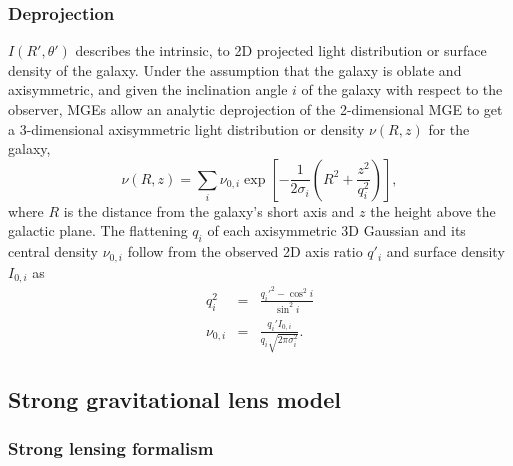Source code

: \documentclass[useAMS,usenatbib]{mnras}
\begin{document}
\subsubsection{Deprojection} \label{sec:MGE_theo_deprojection}

$I(R',\theta')$ describes the intrinsic, to 2D projected light distribution or surface density of the galaxy. Under the assumption that the galaxy is oblate and axisymmetric, and given the inclination angle $i$ of the galaxy with respect to the observer, MGEs allow an analytic deprojection of the 2-dimensional MGE to get a 3-dimensional axisymmetric light distribution or density $\nu(R,z)$ for the galaxy,
\begin{equation}
\nu(R,z) = \sum_i \nu_{0,i} \exp \left[-\frac{1}{2\sigma_i}\left(R^2 + \frac{z^2}{q_i^2} \right) \right], \label{eq:deprojMGE}
\end{equation}
where $R$ is the distance from the galaxy's short axis and $z$ the height above the galactic plane. The flattening $q_i$ of each axisymmetric 3D Gaussian and its central density $\nu_{0,i}$ follow from the observed 2D axis ratio $q'_i$ and surface density $I_{0,i}$ as
\begin{eqnarray*}
q_i^2 &=& \frac{q_i'^2 - \cos^2 i}{\sin^2 i}\\
\nu_{0,i} &=& \frac{q_i' I_{0,i}}{q_i \sqrt{2 \pi \sigma_i^2}}.
\end{eqnarray*}

\subsection{Strong gravitational lens model} \label{sec:lensing_theo}

\subsubsection{Strong lensing formalism}
\end{document}
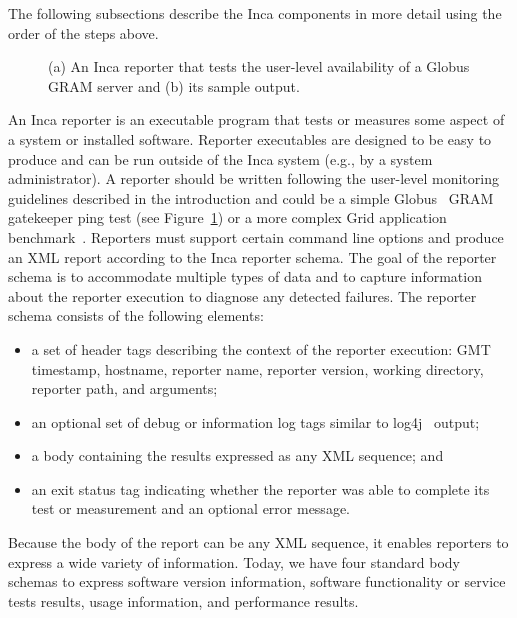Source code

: \documentclass[times,10pt,twocolumn]{article}
\begin{document}
\noindent The following subsections describe the Inca components in more
detail using the order of the steps above.


\lstset{
  basicstyle=\scriptsize\ttfamily, 
  frame=single,
  keywordstyle=\textbf, 
  identifierstyle=, 
  commentstyle=\scriptsize\ttfamily, 
  stringstyle=\ttfamily, 
  numbers=left, 
  numberstyle=\scriptsize,
  stepnumber=2,
  firstnumber=1,
  showstringspaces=false} 
\begin{figure}
\lstset{language=Perl} 
\subfigure[]{}
\subfigure[]{}
\caption{\label{pingReporter}(a) An Inca reporter that tests the user-level
availability of a Globus GRAM server and (b) its sample output.}
\end{figure}

An Inca reporter is an executable program that tests or measures some aspect
of a system or installed software.   Reporter executables are designed to be
easy to produce and can be run outside of the Inca system (e.g., by a system
administrator).  A reporter should be written following the user-level
monitoring guidelines described in the introduction and could be a simple
Globus~\cite{globus} GRAM gatekeeper ping test (see Figure~\ref{pingReporter})
or a more complex Grid application benchmark~\cite{grasp}.  Reporters must
support certain command line options and produce an XML report according to
the Inca reporter schema.  The goal of the reporter schema is to accommodate
multiple types of data and to capture information about the reporter
execution to diagnose any detected failures.  The reporter schema consists of
the following elements: 

\begin{itemize}
\item a set of header tags describing the context of the reporter
execution:  GMT timestamp, hostname, reporter name, reporter version, working
directory, reporter path, and arguments;
\item an optional set of debug or information log tags similar to log4j~\cite{log4j} output;
\item a body containing the results expressed as any XML sequence; and
\item an exit status tag
indicating whether the reporter was able to complete its test or measurement
and an optional error message.  
\end{itemize} 
\noindent Because the body of the report can be any XML sequence, it enables
reporters to express a wide variety of information.  Today, we have four
standard body schemas to express software version information, software
functionality or service tests results, usage information, and performance
results.  
\end{document}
────────
Task prompt:
Set down every record exactly, without the pictures.

Response area:
Source code

: \documentclass[useAMS,usenatbib]{mnras}
\begin{document}
\subsubsection{Deprojection} \label{sec:MGE_theo_deprojection}

$I(R',\theta')$ describes the intrinsic, to 2D projected light distribution or surface density of the galaxy. Under the assumption that the galaxy is oblate and axisymmetric, and given the inclination angle $i$ of the galaxy with respect to the observer, MGEs allow an analytic deprojection of the 2-dimensional MGE to get a 3-dimensional axisymmetric light distribution or density $\nu(R,z)$ for the galaxy,
\begin{equation}
\nu(R,z) = \sum_i \nu_{0,i} \exp \left[-\frac{1}{2\sigma_i}\left(R^2 + \frac{z^2}{q_i^2} \right) \right], \label{eq:deprojMGE}
\end{equation}
where $R$ is the distance from the galaxy's short axis and $z$ the height above the galactic plane. The flattening $q_i$ of each axisymmetric 3D Gaussian and its central density $\nu_{0,i}$ follow from the observed 2D axis ratio $q'_i$ and surface density $I_{0,i}$ as
\begin{eqnarray*}
q_i^2 &=& \frac{q_i'^2 - \cos^2 i}{\sin^2 i}\\
\nu_{0,i} &=& \frac{q_i' I_{0,i}}{q_i \sqrt{2 \pi \sigma_i^2}}.
\end{eqnarray*}

\subsection{Strong gravitational lens model} \label{sec:lensing_theo}

\subsubsection{Strong lensing formalism}
\end{document}
Source code

: \documentclass[times,10pt,twocolumn]{article}
\begin{document}
\noindent The following subsections describe the Inca components in more
detail using the order of the steps above.


\lstset{
  basicstyle=\scriptsize\ttfamily, 
  frame=single,
  keywordstyle=\textbf, 
  identifierstyle=, 
  commentstyle=\scriptsize\ttfamily, 
  stringstyle=\ttfamily, 
  numbers=left, 
  numberstyle=\scriptsize,
  stepnumber=2,
  firstnumber=1,
  showstringspaces=false} 
\begin{figure}
\lstset{language=Perl} 
\subfigure[]{}
\subfigure[]{}
\caption{\label{pingReporter}(a) An Inca reporter that tests the user-level
availability of a Globus GRAM server and (b) its sample output.}
\end{figure}

An Inca reporter is an executable program that tests or measures some aspect
of a system or installed software.   Reporter executables are designed to be
easy to produce and can be run outside of the Inca system (e.g., by a system
administrator).  A reporter should be written following the user-level
monitoring guidelines described in the introduction and could be a simple
Globus~\cite{globus} GRAM gatekeeper ping test (see Figure~\ref{pingReporter})
or a more complex Grid application benchmark~\cite{grasp}.  Reporters must
support certain command line options and produce an XML report according to
the Inca reporter schema.  The goal of the reporter schema is to accommodate
multiple types of data and to capture information about the reporter
execution to diagnose any detected failures.  The reporter schema consists of
the following elements: 

\begin{itemize}
\item a set of header tags describing the context of the reporter
execution:  GMT timestamp, hostname, reporter name, reporter version, working
directory, reporter path, and arguments;
\item an optional set of debug or information log tags similar to log4j~\cite{log4j} output;
\item a body containing the results expressed as any XML sequence; and
\item an exit status tag
indicating whether the reporter was able to complete its test or measurement
and an optional error message.  
\end{itemize} 
\noindent Because the body of the report can be any XML sequence, it enables
reporters to express a wide variety of information.  Today, we have four
standard body schemas to express software version information, software
functionality or service tests results, usage information, and performance
results.  
\end{document}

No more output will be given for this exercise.